%%
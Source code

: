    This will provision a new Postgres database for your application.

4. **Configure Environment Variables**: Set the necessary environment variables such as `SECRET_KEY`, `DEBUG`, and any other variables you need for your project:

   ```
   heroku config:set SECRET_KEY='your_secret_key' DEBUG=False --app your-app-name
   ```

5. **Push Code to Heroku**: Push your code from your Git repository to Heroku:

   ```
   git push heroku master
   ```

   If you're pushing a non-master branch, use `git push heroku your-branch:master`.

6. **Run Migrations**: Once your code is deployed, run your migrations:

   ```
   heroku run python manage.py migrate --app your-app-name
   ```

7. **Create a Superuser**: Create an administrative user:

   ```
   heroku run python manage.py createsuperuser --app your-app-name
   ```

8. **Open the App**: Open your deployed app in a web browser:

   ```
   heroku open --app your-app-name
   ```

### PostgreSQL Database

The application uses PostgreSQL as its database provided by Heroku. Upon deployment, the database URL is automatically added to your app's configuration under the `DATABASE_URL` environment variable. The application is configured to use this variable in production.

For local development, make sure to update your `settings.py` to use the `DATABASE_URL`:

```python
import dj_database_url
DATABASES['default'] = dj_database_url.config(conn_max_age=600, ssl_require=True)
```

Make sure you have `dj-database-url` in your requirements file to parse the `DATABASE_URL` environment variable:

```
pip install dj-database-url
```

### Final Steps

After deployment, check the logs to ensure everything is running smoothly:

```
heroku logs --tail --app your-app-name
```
%%
%%
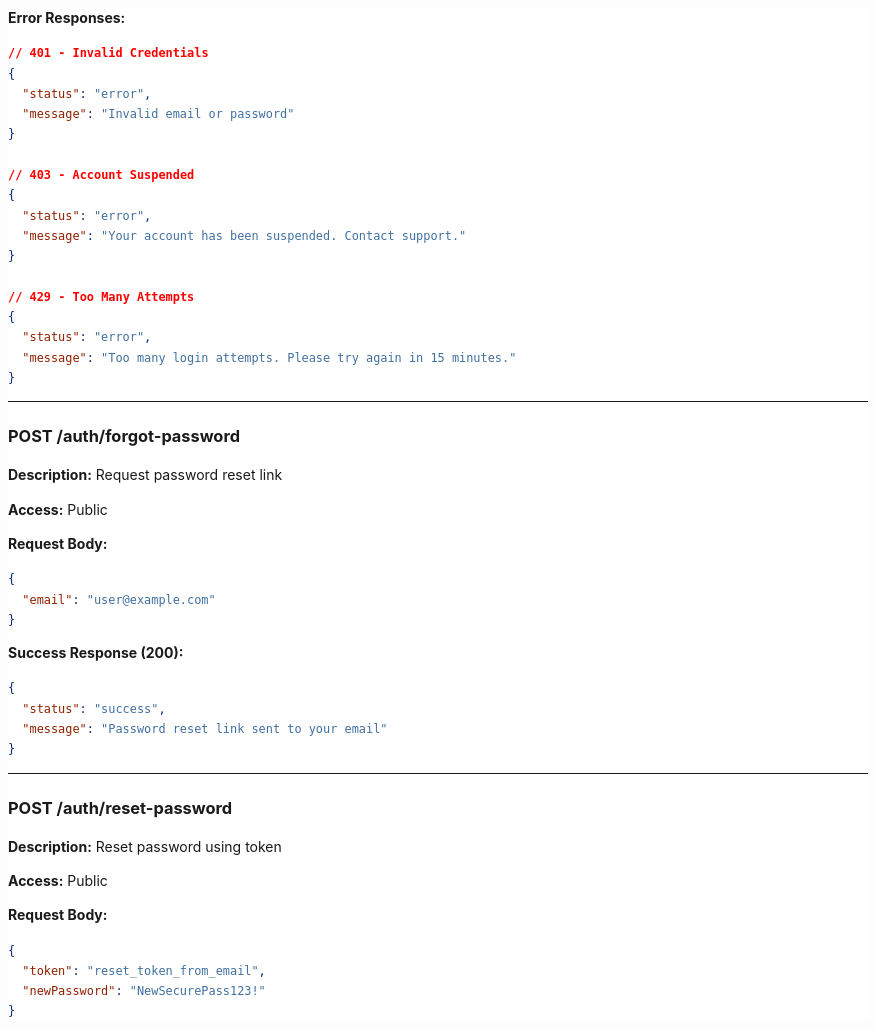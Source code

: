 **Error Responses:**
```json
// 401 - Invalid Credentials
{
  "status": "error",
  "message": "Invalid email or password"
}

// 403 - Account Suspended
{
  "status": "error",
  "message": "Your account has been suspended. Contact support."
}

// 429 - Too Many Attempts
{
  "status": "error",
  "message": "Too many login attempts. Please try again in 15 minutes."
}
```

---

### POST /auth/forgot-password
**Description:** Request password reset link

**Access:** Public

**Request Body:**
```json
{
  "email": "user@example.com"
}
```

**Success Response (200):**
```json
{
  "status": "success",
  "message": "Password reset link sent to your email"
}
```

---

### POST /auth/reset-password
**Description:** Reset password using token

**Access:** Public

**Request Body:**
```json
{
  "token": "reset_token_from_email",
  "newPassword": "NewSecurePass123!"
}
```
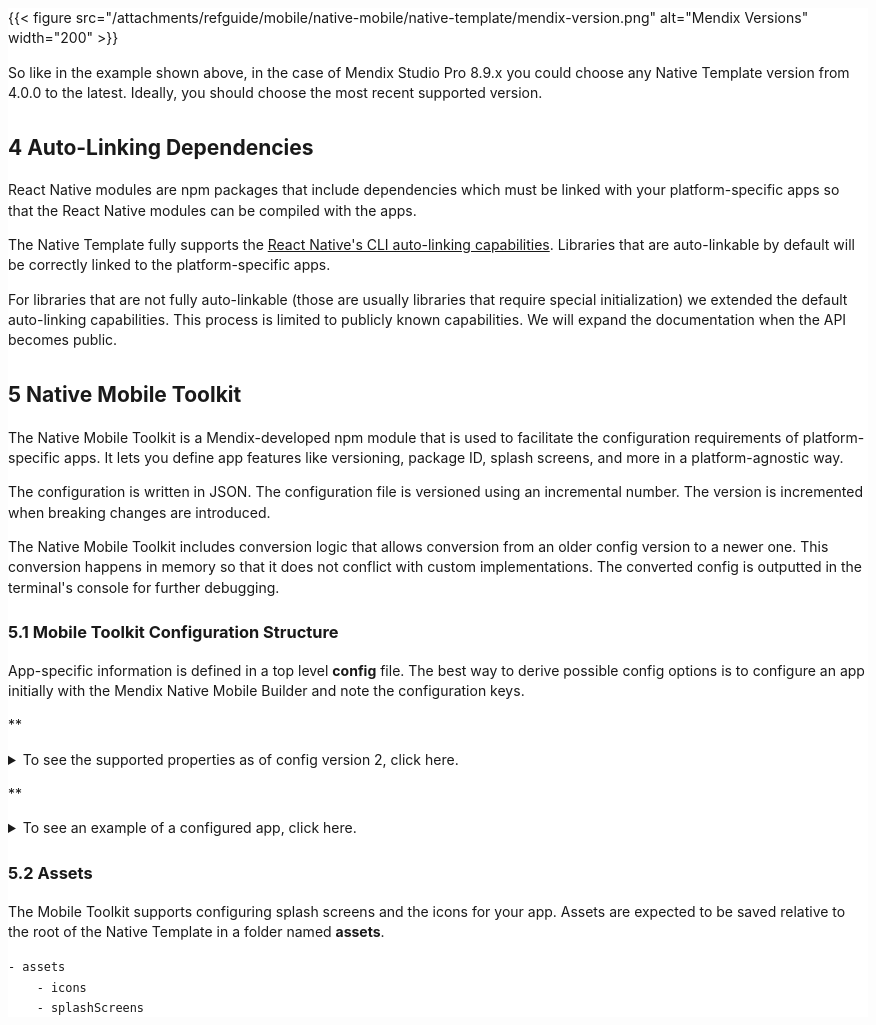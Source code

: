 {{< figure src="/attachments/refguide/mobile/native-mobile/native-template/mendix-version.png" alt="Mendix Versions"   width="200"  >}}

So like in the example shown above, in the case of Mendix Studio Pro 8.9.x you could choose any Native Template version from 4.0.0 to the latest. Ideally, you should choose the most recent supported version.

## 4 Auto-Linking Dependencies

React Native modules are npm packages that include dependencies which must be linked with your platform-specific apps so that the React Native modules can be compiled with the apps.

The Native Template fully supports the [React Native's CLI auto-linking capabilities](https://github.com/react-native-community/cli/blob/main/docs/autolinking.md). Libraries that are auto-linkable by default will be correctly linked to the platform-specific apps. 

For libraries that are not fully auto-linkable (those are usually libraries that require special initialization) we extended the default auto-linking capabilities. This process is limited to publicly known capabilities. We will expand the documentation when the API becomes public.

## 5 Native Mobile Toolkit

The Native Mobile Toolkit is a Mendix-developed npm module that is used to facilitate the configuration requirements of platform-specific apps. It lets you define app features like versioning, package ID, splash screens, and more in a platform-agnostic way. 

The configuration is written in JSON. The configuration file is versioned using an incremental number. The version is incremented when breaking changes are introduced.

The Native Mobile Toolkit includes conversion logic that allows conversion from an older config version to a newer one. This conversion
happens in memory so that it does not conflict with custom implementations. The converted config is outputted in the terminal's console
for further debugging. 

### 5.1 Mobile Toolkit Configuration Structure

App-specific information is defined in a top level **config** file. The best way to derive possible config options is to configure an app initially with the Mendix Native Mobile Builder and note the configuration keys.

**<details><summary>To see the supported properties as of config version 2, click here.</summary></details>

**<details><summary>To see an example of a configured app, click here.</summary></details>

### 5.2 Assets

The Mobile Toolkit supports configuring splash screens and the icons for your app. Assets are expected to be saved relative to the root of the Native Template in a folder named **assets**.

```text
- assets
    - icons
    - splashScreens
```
%%
TASK: Lines holding the word "deployment" are the answer; copy every one from the records above.

EXERCISE ANSWER:
The application uses PostgreSQL as its database provided by Heroku. Upon deployment, the database URL is automatically added to your app's configuration under the `DATABASE_URL` environment variable. The application is configured to use this variable in production.
After deployment, check the logs to ensure everything is running smoothly:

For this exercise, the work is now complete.